Outcomes report
Our project pursued and achieved several complementary goals:
-
We aimed to facilitate the documentation and discoverability of restricted-use data, by developing a tool, usable by researchers, to create and disseminate such documentation. We created Comprehensive Extensible Data Documentation and Access
Repository (CED2AR), a web-based tool using the leading metadata standards (Data Documentation Initiative, DDI). The tool has been used to create and curate multiple releases of data documentation (see https://www2.ncrn.cornell.edu). Extensions for collaborative and crowd-sourced editing of such documentation were explored, with the former being implemented within the current data product, and the latter having been explored with various institutions.

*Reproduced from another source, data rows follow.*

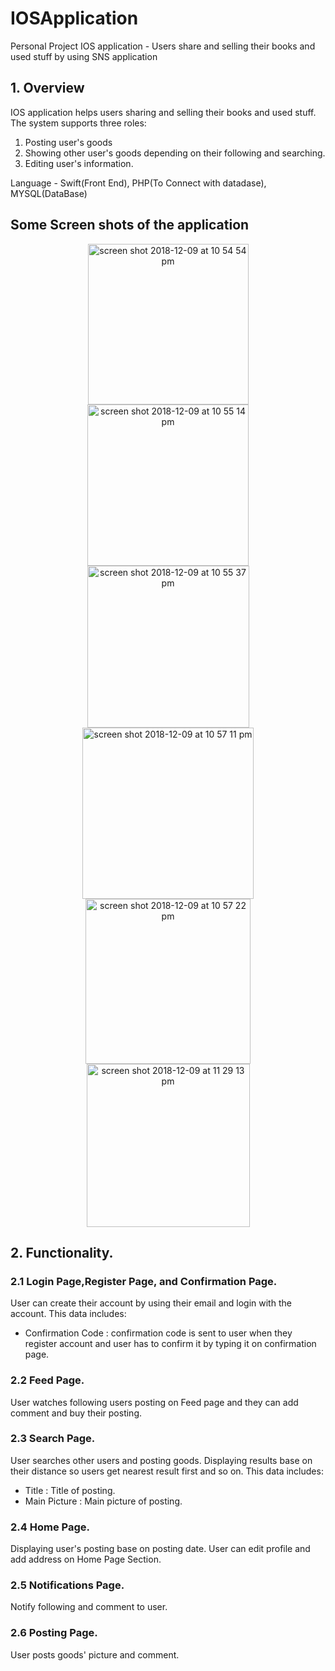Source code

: # IOSApplication
Personal Project IOS application - Users share and selling their books and used stuff by using SNS application

## 1. Overview

IOS application helps users sharing and selling their books and used stuff. The system supports three roles:
1. Posting user's goods
2. Showing other user's goods depending on their following and searching.
3. Editing user's information.

Language - Swift(Front End), PHP(To Connect with datadase), MYSQL(DataBase)
## Some Screen shots of the application
<div align = "center">
<img width="257" alt="screen shot 2018-12-09 at 10 54 54 pm" src="https://user-images.githubusercontent.com/20048273/49710597-8a001800-fc08-11e8-8e38-1d0b5f15b9ce.png">
<img width="258" alt="screen shot 2018-12-09 at 10 55 14 pm" src="https://user-images.githubusercontent.com/20048273/49710640-bddb3d80-fc08-11e8-820c-8245f4d329d5.png">
<img  width="259" alt="screen shot 2018-12-09 at 10 55 37 pm" src="https://user-images.githubusercontent.com/20048273/49710715-33dfa480-fc09-11e8-810f-a035c30d04c0.png">
  </div>


<div align = "center">
<img width="274" alt="screen shot 2018-12-09 at 10 57 11 pm" src="https://user-images.githubusercontent.com/20048273/49710825-ea438980-fc09-11e8-91ef-2f2f9166da1d.png">
<img width="264" alt="screen shot 2018-12-09 at 10 57 22 pm" src="https://user-images.githubusercontent.com/20048273/49710852-0a734880-fc0a-11e8-8f07-6c8ff3370823.png">
  <img width="261" alt="screen shot 2018-12-09 at 11 29 13 pm" src="https://user-images.githubusercontent.com/20048273/49710898-50c8a780-fc0a-11e8-8eeb-8a0b395975bb.png">
  </div>



## 2. Functionality.


### 2.1 Login Page,Register Page, and Confirmation Page.
User can create their account by using their email and login with the account. This data includes:

- Confirmation Code : confirmation code is sent to user when they register account and user has to confirm it by typing it on confirmation page.

### 2.2 Feed Page.
User watches following users posting on Feed page and they can add comment and buy their posting.

### 2.3 Search Page.
User searches other users and posting goods. Displaying results base on their distance so users get nearest result first and so on. This data includes:

- Title : Title of posting.
- Main Picture : Main picture of posting.

### 2.4 Home Page.
Displaying user's posting base on posting date. User can edit profile and add address on Home Page Section.

### 2.5 Notifications Page.
Notify following and comment to user.

### 2.6 Posting Page.
User posts goods' picture and comment.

- We addressed the issue of linkage in high-dimensional data, with multiple innovative papers creating novel algorithms to address these problems. These algorithms are finding applications in real-world problems that have privacy implications, f.i.
- We tackled the theoretical and practical problem of efficient trade-offs between data quality and confidentiality (accuracy v. privacy loss) using techniques from economics; i.e., a formal production possibilities frontier (PPF) and a formal social welfare function (SWF). We consider situations where data quality will be inefficiently under-supplied, and how statistical agencies can manage the accuracy privacy-loss tradeoff using the SWF. The research led to several influential papers,
- Abowd, John M., and Schmutte, Ian, “Economic analysis and statistical disclosure limitation”. Brookings Papers on Economic Activity Fall 2015 (2015).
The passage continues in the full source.